Lettre d’espoir aux futurs et nouveaux diplômés en médecine générale

Chers futurs confrères,

J’exerce un métier formidable, basé sur la relation humaine au long cours et la confiance dont m’honorent mes patients.
Dans cette relation qui se tisse au fil du temps, la confiance se gagne, et c’est petit à petit qu’on apprend à connaître jusqu’à l’intimité du patient. C’est parfois après des années que le patient livre, grâce à cette confiance acquise, la pièce manquante du puzzle qui nous permet la compréhension de certaines situations dont des éléments nous échappaient.
Depuis 22 ans je fais de la médecine de premier recours et de suivi, parfois d’urgence.
Je suis généraliste non par échec mais par choix, choix de cette profession unique si enrichissante sur le plan humain.

La relève des premiers bataillons du papyboom des généralistes n’arrive pas.

Les conditions d’exercice vous rebutent, l’amplitude horaire du temps de travail vous inquiète ?
Le temps de travail vous semble mal rémunéré ?

C’est parce que j’aime ce métier, c’est parce que je considère que la disparition de la médecine à composante humaine, menacée par la « médecine industrielle » comme on lit maintenant, sera une catastrophe financière pour la société et un gâchis individuel humain avec cette future relation déshumanisée par l’absence de suivi dans la durée que je m’inquiète.

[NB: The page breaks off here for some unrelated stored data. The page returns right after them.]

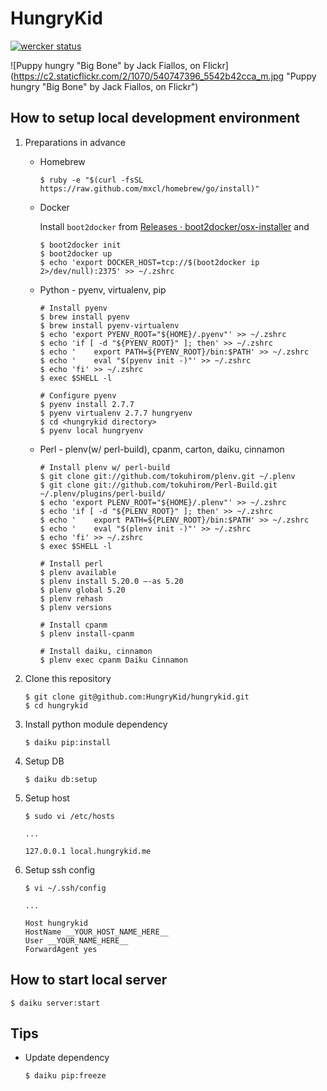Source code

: HungryKid
====================

[![wercker status](https://app.wercker.com/status/c8f03971061aefe06f7e5db2b39cf274/m "wercker status")](https://app.wercker.com/project/bykey/c8f03971061aefe06f7e5db2b39cf274)

![Puppy hungry "Big Bone" by Jack Fiallos, on Flickr](https://c2.staticflickr.com/2/1070/540747396_5542b42cca_m.jpg "Puppy hungry "Big Bone" by Jack Fiallos, on Flickr")

How to setup local development environment
---------------------------------------------

1. Preparations in advance
    * Homebrew  
        ```
        $ ruby -e "$(curl -fsSL https://raw.github.com/mxcl/homebrew/go/install)"
        ```

    * Docker

        Install `boot2docker` from [Releases · boot2docker/osx-installer](https://github.com/boot2docker/osx-installer/releases) and
        ```
        $ boot2docker init
        $ boot2docker up
        $ echo 'export DOCKER_HOST=tcp://$(boot2docker ip 2>/dev/null):2375' >> ~/.zshrc
        ```

    * Python - pyenv, virtualenv, pip
        ```
        # Install pyenv
        $ brew install pyenv
        $ brew install pyenv-virtualenv
        $ echo 'export PYENV_ROOT="${HOME}/.pyenv"' >> ~/.zshrc
        $ echo 'if [ -d "${PYENV_ROOT}" ]; then' >> ~/.zshrc
        $ echo '    export PATH=${PYENV_ROOT}/bin:$PATH' >> ~/.zshrc
        $ echo '    eval "$(pyenv init -)"' >> ~/.zshrc
        $ echo 'fi' >> ~/.zshrc
        $ exec $SHELL -l

        # Configure pyenv
        $ pyenv install 2.7.7
        $ pyenv virtualenv 2.7.7 hungryenv
        $ cd <hungrykid directory>
        $ pyenv local hungryenv
        ```

    * Perl - plenv(w/ perl-build), cpanm, carton, daiku, cinnamon
        ```
        # Install plenv w/ perl-build
        $ git clone git://github.com/tokuhirom/plenv.git ~/.plenv
        $ git clone git://github.com/tokuhirom/Perl-Build.git ~/.plenv/plugins/perl-build/
        $ echo 'export PLENV_ROOT="${HOME}/.plenv"' >> ~/.zshrc
        $ echo 'if [ -d "${PLENV_ROOT}" ]; then' >> ~/.zshrc
        $ echo '    export PATH=${PLENV_ROOT}/bin:$PATH' >> ~/.zshrc
        $ echo '    eval "$(plenv init -)"' >> ~/.zshrc
        $ echo 'fi' >> ~/.zshrc
        $ exec $SHELL -l

        # Install perl
        $ plenv available
        $ plenv install 5.20.0 —-as 5.20
        $ plenv global 5.20
        $ plenv rehash
        $ plenv versions

        # Install cpanm
        $ plenv install-cpanm

        # Install daiku, cinnamon
        $ plenv exec cpanm Daiku Cinnamon
        ```

2. Clone this repository
    ```
    $ git clone git@github.com:HungryKid/hungrykid.git
    $ cd hungrykid
    ```

3. Install python module dependency

    ```
    $ daiku pip:install
    ```

4. Setup DB

    ```
    $ daiku db:setup
    ```

5. Setup host

    ```
    $ sudo vi /etc/hosts

    ...

    127.0.0.1 local.hungrykid.me
    ```

6. Setup ssh config
    ```
    $ vi ~/.ssh/config

    ...

    Host hungrykid
    HostName __YOUR_HOST_NAME_HERE__
    User __YOUR_NAME_HERE__
    ForwardAgent yes
    ```

How to start local server
---------------------------------------------

```
$ daiku server:start
```

Tips
---------------------------------------------

* Update dependency
    ```
    $ daiku pip:freeze

    ```
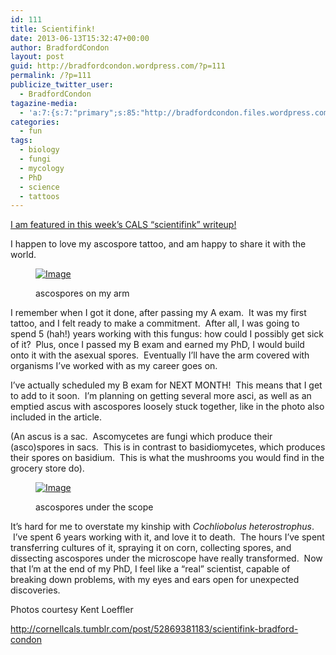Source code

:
 ```yaml
---
id: 111
title: Scientifink!
date: 2013-06-13T15:32:47+00:00
author: BradfordCondon
layout: post
guid: http://bradfordcondon.wordpress.com/?p=111
permalink: /?p=111
publicize_twitter_user:
  - BradfordCondon
tagazine-media:
  - 'a:7:{s:7:"primary";s:85:"http://bradfordcondon.files.wordpress.com/2013/06/tumblr_inline_moc25f6vrk1qz4rgp.jpg";s:6:"images";a:2:{s:85:"http://bradfordcondon.files.wordpress.com/2013/06/tumblr_inline_moc217xwob1qz4rgp.jpg";a:6:{s:8:"file_url";s:85:"http://bradfordcondon.files.wordpress.com/2013/06/tumblr_inline_moc217xwob1qz4rgp.jpg";s:5:"width";i:500;s:6:"height";i:332;s:4:"type";s:5:"image";s:4:"area";i:166000;s:9:"file_path";b:0;}s:85:"http://bradfordcondon.files.wordpress.com/2013/06/tumblr_inline_moc25f6vrk1qz4rgp.jpg";a:6:{s:8:"file_url";s:85:"http://bradfordcondon.files.wordpress.com/2013/06/tumblr_inline_moc25f6vrk1qz4rgp.jpg";s:5:"width";i:500;s:6:"height";i:444;s:4:"type";s:5:"image";s:4:"area";i:222000;s:9:"file_path";b:0;}}s:6:"videos";a:0:{}s:11:"image_count";i:2;s:6:"author";s:8:"37172565";s:7:"blog_id";s:8:"51189331";s:9:"mod_stamp";s:19:"2013-06-13 15:33:30";}'
categories:
  - fun
tags:
  - biology
  - fungi
  - mycology
  - PhD
  - science
  - tattoos
---
```

[I am featured in this week&#8217;s CALS &#8220;scientifink&#8221; writeup!](http://cornellcals.tumblr.com/post/52869381183/scientifink-bradford-condon)

I happen to love my ascospore tattoo, and am happy to share it with the world.<figure style="width: 487px" class="wp-caption alignnone">

[<img class="size-full wp-image" id="i-114" alt="Image" src="https://i0.wp.com/www.bradfordcondon.com/wp-content/uploads/2013/06/tumblr_inline_moc217xwob1qz4rgp.jpg?resize=487%2C323" data-recalc-dims="1" />](https://i0.wp.com/www.bradfordcondon.com/wp-content/uploads/2013/06/tumblr_inline_moc217xwob1qz4rgp.jpg)<figcaption class="wp-caption-text">ascospores on my arm</figcaption></figure> 

I remember when I got it done, after passing my A exam.  It was my first tattoo, and I felt ready to make a commitment.  After all, I was going to spend 5 (hah!) years working with this fungus: how could I possibly get sick of it?  Plus, once I passed my B exam and earned my PhD, I would build onto it with the asexual spores.  Eventually I&#8217;ll have the arm covered with organisms I&#8217;ve worked with as my career goes on.

I&#8217;ve actually scheduled my B exam for NEXT MONTH!  This means that I get to add to it soon.  I&#8217;m planning on getting several more asci, as well as an emptied ascus with ascospores loosely stuck together, like in the photo also included in the article.

(An ascus is a sac.  Ascomycetes are fungi which produce their (asco)spores in sacs.  This is in contrast to basidiomycetes, which produces their spores on basidium.  This is what the mushrooms you would find in the grocery store do).<figure style="width: 487px" class="wp-caption alignnone">

[<img class="size-full wp-image" id="i-117" alt="Image" src="https://i1.wp.com/www.bradfordcondon.com/wp-content/uploads/2013/06/tumblr_inline_moc25f6vrk1qz4rgp.jpg?resize=487%2C432" data-recalc-dims="1" />](https://i1.wp.com/www.bradfordcondon.com/wp-content/uploads/2013/06/tumblr_inline_moc25f6vrk1qz4rgp.jpg)<figcaption class="wp-caption-text">ascospores under the scope</figcaption></figure> 

It&#8217;s hard for me to overstate my kinship with _Cochliobolus heterostrophus_.  I&#8217;ve spent 6 years working with it, and love it to death.  The hours I&#8217;ve spent transferring cultures of it, spraying it on corn, collecting spores, and dissecting ascospores under the microscope have really transformed.  Now that I&#8217;m at the end of my PhD, I feel like a &#8220;real&#8221; scientist, capable of breaking down problems, with my eyes and ears open for unexpected discoveries.

Photos courtesy Kent Loeffler

http://cornellcals.tumblr.com/post/52869381183/scientifink-bradford-condon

Je comprends vos réticences. Vous avez raison.
Dans mon exercice je touche les limites de la faisabilité des nombreuses missions qui sont les miennes : prévention, soins, administratif, coordination…

Une des raisons est clairement financière.
Compte tenu des honoraires faibles pour une charge de travail qui augmente sans cesse, nous devons choisir : améliorer nos conditions de travail ou avoir un revenu correct.
La qualité de l’exercice ou le revenu.
Evidemment que vous n’êtes pas tentés de nous rejoindre.
Occupés au soin nous avons laissé faire, laissé se dégrader nos conditions d’exercice.
Mais ce n’est plus acceptable.
Et je ne l’accepte plus.

Ne rien faire, ne rien dire, m’adapter et laisser aller jusqu’au temps de ma future retraite serait facile, j’ai du travail et j’en aurai pour les 15 ans à venir.
Je ne me fais pas de souci pour moi.

Mais je me fais du souci pour mes patients, pour ma famille. Qui les soignera demain ?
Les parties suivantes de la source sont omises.